Daddy and the Muscle Academy is a 1991 Finnish documentary film directed and written by Ilppo Pohjola. The documentary is focused on the life and works of Tom of Finland, the pseudonym of Finnish gay erotic artist Touko Laaksonen.

==Synopsis==
Daddy and the Muscle Academy focuses on the life and artwork of Tom of Finland, the pseudonym of artist Touko Laaksonen, whose homoerotic illustrations of masculine men produced in the mid 20th century significantly influenced gay culture. The documentary was produced in the years immediately preceding Laaksonen's death in 1991, and features interviews with the artist as well as a retrospective of his illustrations. Individuals who have been influenced by Laaksonen's artwork, notably Etienne, Nayland Blake, Durk Dehner, and Bob Mizer, also appear as interview subjects.

==Production and release==
Daddy and the Muscle Academy was written and directed by Ilppo Pohjola, produced by Kari Paljakka and Alvaro Pardo, shot by Kjell Lagerroos, and edited by Jorma Höri. The film was produced by Filmitakomo and Yleisradio, and distributed by Kristallisilmä. The film's soundtrack was produced by composer Elliott Sharp; Sharp remarked that Pohjola gave him "a few vague guidelines and suggestions" but left him "great latitude" to compose the soundtrack, which consisted primarily of electronically processed guitar.

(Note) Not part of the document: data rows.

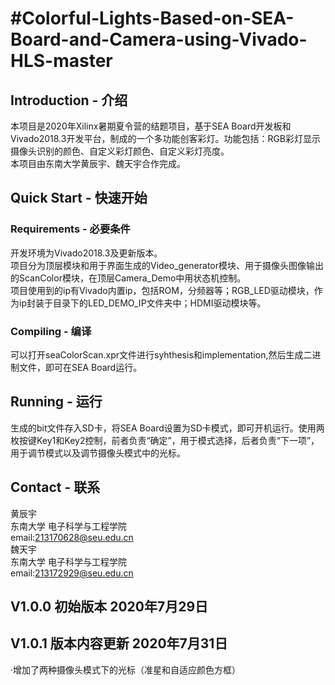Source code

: #Colorful-Lights-Based-on-SEA-Board-and-Camera-using-Vivado-HLS-master
===
## Introduction - 介绍
  本项目是2020年Xilinx暑期夏令营的结题项目，基于SEA Board开发板和Vivado2018.3开发平台，制成的一个多功能创客彩灯。功能包括：RGB彩灯显示摄像头识别的颜色、自定义彩灯颜色、自定义彩灯亮度。<br>
  本项目由东南大学黄辰宇、魏天宇合作完成。
## Quick Start - 快速开始
### Requirements - 必要条件
  开发环境为Vivado2018.3及更新版本。<br>
  项目分为顶层模块和用于界面生成的Video_generator模块、用于摄像头图像输出的ScanColor模块，在顶层Camera_Demo中用状态机控制。<br>
  项目使用到的ip有Vivado内置ip，包括ROM，分频器等；RGB_LED驱动模块，作为ip封装于目录下的LED_DEMO_IP文件夹中；HDMI驱动模块等。
### Compiling - 编译
  可以打开seaColorScan.xpr文件进行syhthesis和implementation,然后生成二进制文件，即可在SEA Board运行。<br>
## Running - 运行
  生成的bit文件存入SD卡，将SEA Board设置为SD卡模式，即可开机运行。使用两枚按键Key1和Key2控制，前者负责“确定”，用于模式选择，后者负责“下一项”，用于调节模式以及调节摄像头模式中的光标。
## Contact - 联系
  黄辰宇<br>
  东南大学 电子科学与工程学院<br>
  email:213170628@seu.edu.cn<br>
  魏天宇<br>
  东南大学 电子科学与工程学院<br>
  email:213172929@seu.edu.cn

## V1.0.0 初始版本 2020年7月29日
## V1.0.1 版本内容更新 2020年7月31日
·增加了两种摄像头模式下的光标（准星和自适应颜色方框）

The film premiered in 1991 at the Helsinki International Film Festival. It has been broadcast multiple times on Finnish television, most recently in 2019 on Yle Teema & Fem, with censorship cuts of circa three minutes. The film was restored in 2017 and released, with unedited interview segments, by Kino Lorber on Blu-ray.

==Reception==
Writing for The Spool, critic B. L. Panther cites Daddy and the Muscle Academy as an example of New Queer Cinema through its "provocative secular-sexual imagery", non-linear narrative, and celebration of "a queer culture with a history", writing that the film gives a "clear sense of how gay men would use, send, lend, and share these magazines to see gay male erotica, which, in a profound way, made them feel seen themselves".

At the Jussi Awards in 1992, the crew of Daddy and the Muscle Academy was awarded a Special Award.